Durant l’hiver 1999, la station de ski de Vars dans les Hautes Alpes accueille les YOZ Mad Masters organisés par la chaîne de télévision Eurosport, un rendez-vous des sports de glisse extrême : free ride, freestyle, vitesse, escalade et… parapente acrobatique !

Il s’agit alors de la toute première compétition de voltige en parapente reconnue et organisée par la FFVL. Les évolutions se font au dessus des pistes de ski. Les pilotes sont sélectionnés, le décrochage est interdit mais, chose insolite, le jury impose des vrilles.

Ci-dessous: article du Dauphiné Libéré du 5 avril 1999.

A l’époque, les pilotes doivent se munir d’une autorisation spéciale et nominative des constructeurs pour les autoriser à pratiquer la voltige avec leur voile et sortir ainsi des préconisations inscrites dans les manuels d’utilisation.

 

L’équipe SAT

Dans ces années, je suis à la recherche de l’été permanent ! Pour un pilote de parapente passionné, l’hiver est une saison trop triste ! De même que certains oiseaux vont chercher un climat plus doux dans l’hémisphère sud, je migre plusieurs mois en Amérique du sud pour vivre deux étés par an ! C’est ainsi que, au fil des voyages, je noue avec d’autre pilotes partageant le même style de vie, des relations amicale profondes : les frères Raùl et Felix Rodriguez, mais aussi Richard Gallon.
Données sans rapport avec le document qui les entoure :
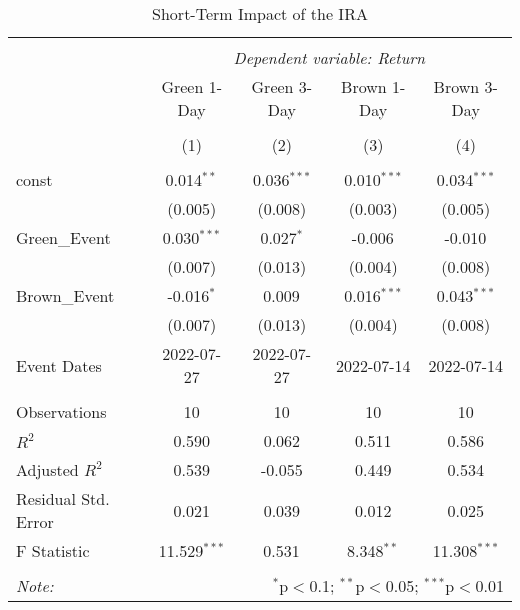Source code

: \begin{table}[!htbp] \centering
  \caption{Short-Term Impact of the IRA}
\begin{tabular}{@{\extracolsep{5pt}}lcccc}
\\[-1.8ex]\hline
\hline \\[-1.8ex]
& \multicolumn{4}{c}{\textit{Dependent variable: Return}} \
\cr \cline{2-5}
\\[-1.8ex] & \multicolumn{1}{c}{Green 1-Day} & \multicolumn{1}{c}{Green 3-Day} & \multicolumn{1}{c}{Brown 1-Day} & \multicolumn{1}{c}{Brown 3-Day}  \\
\\[-1.8ex] & (1) & (2) & (3) & (4) \\
\hline \\[-1.8ex]
 const & 0.014$^{**}$ & 0.036$^{***}$ & 0.010$^{***}$ & 0.034$^{***}$ \\
& (0.005) & (0.008) & (0.003) & (0.005) \\
 Green_Event & 0.030$^{***}$ & 0.027$^{*}$ & -0.006$^{}$ & -0.010$^{}$ \\
& (0.007) & (0.013) & (0.004) & (0.008) \\
 Brown_Event & -0.016$^{*}$ & 0.009$^{}$ & 0.016$^{***}$ & 0.043$^{***}$ \\
& (0.007) & (0.013) & (0.004) & (0.008) \\
 Event Dates & 2022-07-27 & 2022-07-27 & 2022-07-14 & 2022-07-14 \\
\hline \\[-1.8ex]
 Observations & 10 & 10 & 10 & 10 \\
 $R^2$ & 0.590 & 0.062 & 0.511 & 0.586 \\
 Adjusted $R^2$ & 0.539 & -0.055 & 0.449 & 0.534 \\
 Residual Std. Error & 0.021 & 0.039 & 0.012 & 0.025 \\
 F Statistic & 11.529$^{***}$ & 0.531$^{}$ & 8.348$^{**}$ & 11.308$^{***}$ \\
\hline
\hline \\[-1.8ex]
\textit{Note:} & \multicolumn{4}{r}{$^{*}$p$<$0.1; $^{**}$p$<$0.05; $^{***}$p$<$0.01} \\
\end{tabular}
\end{table}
A force de partager des expériences communes, nous décidons de former une équipe afin de partager le savoir-faire de chacun, décortiquer les manœuvres d’ ”acro”, et réaliser des démonstrations. Après un brain storming, nous convenons de donner le nom de SAT à notre équipe : le Safety Acro Team était né.

 

1999 : La manœuvre SAT

En décembre 1999, en Colombie, Raùl Rodriguez découvre une nouvelle manœuvre qui va révolutionner la voltige.

Comment la SAT fut elle découverte ?

A cette époque, Raùl vole sous une UP Summit (modèle qui ne passe pas la manœuvre SAT) et s’amuse à entrer en vrille depuis un 360 afin de conserver une rotation pendulaire dans la vrille, comme le faisaient les pilotes du RedBull Acro Team. Il change alors de voile et passe sous une Edel Millénium. À force de répéter cette manœuvre, il découvre qu’il est possible d’entrer dans une rotation particulière sans que la voile ne parte en vrille. ”J’ai découvert une nouvelle manœuvre !” me dit-il. On parlait alors de ”la maniobra” (la manœuvre)… Et dans l’année qui suit, Raùl décide de nommer cette manœuvre du même nom que le team : la manœuvre SAT !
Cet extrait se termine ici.